Elite (video Game) - Influences, Development and Launch

Influences, Development and Launch

According to Braben and Bell, Elite was inspired by a range of sources. Much of the game's content is derived from the Traveller tabletop role-playing game, including the default commander name Jameson. The developers also cite 2001: A Space Odyssey, Star Wars, Hitchhiker's Guide to the Galaxy and the original Battlestar Galactica as influences. Braben also cites the works of Larry Niven, Jerry Pournelle, Arthur C. Clarke, Robert L. Forward, Isaac Asimov and Orson Scott Card as influences.

When the developers met at Jesus College, Cambridge, Bell was already working on a game for Acornsoft called Freefall. Braben had started writing a game called Fighter, but had not yet completed it. The two projects were sufficiently similar that Braben and Bell compared notes, and after seeing Star Raiders on the Atari 800 they decided to collaborate to produce what eventually became Elite. The project was initially offered to Thorn EMI, with whom Braben already had a contract, but was rejected. The developers went to Acornsoft instead; although a project such as Elite was very different from the company's usual fare, Acornsoft's managing director David Johnson-Davies agreed to publish it.

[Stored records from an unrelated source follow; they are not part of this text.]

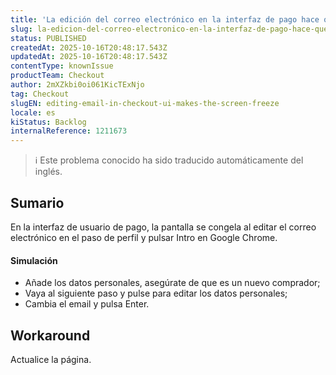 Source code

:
 ```yaml
---
title: 'La edición del correo electrónico en la interfaz de pago hace que la pantalla se congele.'
slug: la-edicion-del-correo-electronico-en-la-interfaz-de-pago-hace-que-la-pantalla-se-congele
status: PUBLISHED
createdAt: 2025-10-16T20:48:17.543Z
updatedAt: 2025-10-16T20:48:17.543Z
contentType: knownIssue
productTeam: Checkout
author: 2mXZkbi0oi061KicTExNjo
tag: Checkout
slugEN: editing-email-in-checkout-ui-makes-the-screen-freeze
locale: es
kiStatus: Backlog
internalReference: 1211673
---
```


>ℹ️ Este problema conocido ha sido traducido automáticamente del inglés.

## Sumario


En la interfaz de usuario de pago, la pantalla se congela al editar el correo electrónico en el paso de perfil y pulsar Intro en Google Chrome.


#### Simulación



- Añade los datos personales, asegúrate de que es un nuevo comprador;
- Vaya al siguiente paso y pulse para editar los datos personales;
- Cambia el email y pulsa Enter.

## Workaround


Actualice la página.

The game took two years to write and was written in machine code, allowing much tighter control of memory usage than using a compiler, as their computer had only about 14 kilobytes of memory. Much care was given to maximum compactness of code. The last part added was the 3D radar display fitted into the last few unused bytes in their computer.

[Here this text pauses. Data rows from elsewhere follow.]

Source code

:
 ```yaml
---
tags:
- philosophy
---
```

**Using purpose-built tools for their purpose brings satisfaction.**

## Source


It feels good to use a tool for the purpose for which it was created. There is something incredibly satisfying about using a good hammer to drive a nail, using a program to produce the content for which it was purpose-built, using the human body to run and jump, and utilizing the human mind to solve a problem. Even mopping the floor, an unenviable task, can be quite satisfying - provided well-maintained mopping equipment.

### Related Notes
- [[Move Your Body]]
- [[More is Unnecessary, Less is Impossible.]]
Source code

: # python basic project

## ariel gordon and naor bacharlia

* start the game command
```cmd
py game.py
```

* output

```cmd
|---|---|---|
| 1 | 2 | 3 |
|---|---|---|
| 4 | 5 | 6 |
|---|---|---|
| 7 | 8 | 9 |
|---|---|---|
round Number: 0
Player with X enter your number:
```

Elite received very good reviews on its launch and sales of the BBC Micro version eventually reached 150,000 sold copies.The game's popularity became a national phenomenon in the UK, with reports airing on Channel 4 and elsewhere. The great commercial success of the BBC Micro version prompted a bidding war for the rights to publish Elite in other formats, with British Telecom's software arm, Telecomsoft, eventually winning the rights. It was eventually ported to virtually every contemporary home computer system and even to the NES console. Bell estimates that approximately 600,000 copies were eventually sold for all platforms combined.

In 1999/2000, a dispute occurred between Ian Bell and David Braben regarding the former's decision to make available all versions of the original Elite. The dispute has now ended; the various versions are available on Bell's site. The two Frontier games are available for download from Braben's Elite Club website.